A FORTNIGHT IN ULPOTHA - by
MOYRA BREMNER
'Paradise' is the word guests most often
use to describe this unique, mountain-ringed haven in the heart of Sri
Lanka. It's a secluded hideaway where you live in elegant simplicity,
close to nature, in adobe houses nestling among flowers and trees, swim
in a lake half-smothered in tiny water lilies, and eat delicious food
lounging on cushions like an emperor.
For me, the atmosphere was the highlight.
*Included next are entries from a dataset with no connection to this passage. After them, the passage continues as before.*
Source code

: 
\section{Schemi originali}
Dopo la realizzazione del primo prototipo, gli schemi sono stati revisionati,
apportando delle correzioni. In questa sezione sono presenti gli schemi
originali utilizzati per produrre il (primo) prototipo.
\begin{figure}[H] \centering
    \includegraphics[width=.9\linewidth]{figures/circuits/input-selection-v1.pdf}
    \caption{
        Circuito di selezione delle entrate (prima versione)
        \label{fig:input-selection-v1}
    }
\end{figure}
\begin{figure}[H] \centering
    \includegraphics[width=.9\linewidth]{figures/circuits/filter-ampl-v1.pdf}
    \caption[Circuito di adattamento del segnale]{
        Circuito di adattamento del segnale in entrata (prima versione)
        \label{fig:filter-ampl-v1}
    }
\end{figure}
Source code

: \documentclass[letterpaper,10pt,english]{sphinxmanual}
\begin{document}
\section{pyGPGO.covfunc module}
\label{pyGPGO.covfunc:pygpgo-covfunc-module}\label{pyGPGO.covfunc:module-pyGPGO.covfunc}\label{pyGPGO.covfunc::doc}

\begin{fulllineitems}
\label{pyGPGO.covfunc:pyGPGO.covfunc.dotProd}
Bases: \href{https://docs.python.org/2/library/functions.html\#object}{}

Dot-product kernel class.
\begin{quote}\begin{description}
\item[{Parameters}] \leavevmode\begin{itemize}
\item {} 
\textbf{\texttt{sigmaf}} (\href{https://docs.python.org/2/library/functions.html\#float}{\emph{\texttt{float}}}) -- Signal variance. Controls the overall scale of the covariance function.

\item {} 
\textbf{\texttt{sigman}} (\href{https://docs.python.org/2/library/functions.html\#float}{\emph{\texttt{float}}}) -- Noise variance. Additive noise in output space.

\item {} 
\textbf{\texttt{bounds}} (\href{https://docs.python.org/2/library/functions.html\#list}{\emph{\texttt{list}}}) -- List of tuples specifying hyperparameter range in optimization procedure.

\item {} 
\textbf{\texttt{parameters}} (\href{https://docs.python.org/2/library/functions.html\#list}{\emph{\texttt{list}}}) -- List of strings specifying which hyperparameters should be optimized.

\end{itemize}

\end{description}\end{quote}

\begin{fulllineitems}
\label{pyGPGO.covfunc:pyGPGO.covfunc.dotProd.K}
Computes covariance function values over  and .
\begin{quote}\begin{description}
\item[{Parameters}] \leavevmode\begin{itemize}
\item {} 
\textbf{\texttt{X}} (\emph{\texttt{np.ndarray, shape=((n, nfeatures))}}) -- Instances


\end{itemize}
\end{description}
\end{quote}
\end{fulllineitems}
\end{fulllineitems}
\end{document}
It takes about 18-24 guests and seems to attract original and
interesting people, of all ages and both solo and married, in the arts,
media and professions. Some are paying guests, others friends of the
owners. As everyone mixes and is treated like a friend, it feels like a
very well run, and delightfully informal, house party where generosity
comes naturally and one is cherished, not waited on. So it's a place
with a lot of highs and very few lows.
Having been a place of pilgrimage for
centuries the land itself has a profound, almost spiritual,
tranquillity. It seems to invite you to let go and luxuriate in its
gentle beauty - and in just being yourself, without the trappings and
labels of modern life.
Moveable Feasts
As a foodie one of the great joys of
Ulpotha was its food. The main meals are eaten in a white, Sri Lankan
manor house where jewel colours set off the carefully placed antique
furniture and works of art. It was featured in 'The World of Interiors'
and the elegant simplicity and use of colour make it look almost like a
film set.
The dining room is an 'ambalama' - a large
room, open to the breeze, its roof supported by pillars. You eat
lounging, like a Roman emperor, on the wide, brilliantly cushioned,
wall-bench which runs round three sides. Trays of mouth watering
curries - perhaps green mango curry with coconut milk, garlic curry, or
a stunning aubergine (egg plant) curry - are laid out with salads,
sambals, appetisers, and side dishes, on a huge cream banana leaf mat
which fills the floor. So you just help yourself, as often as you like.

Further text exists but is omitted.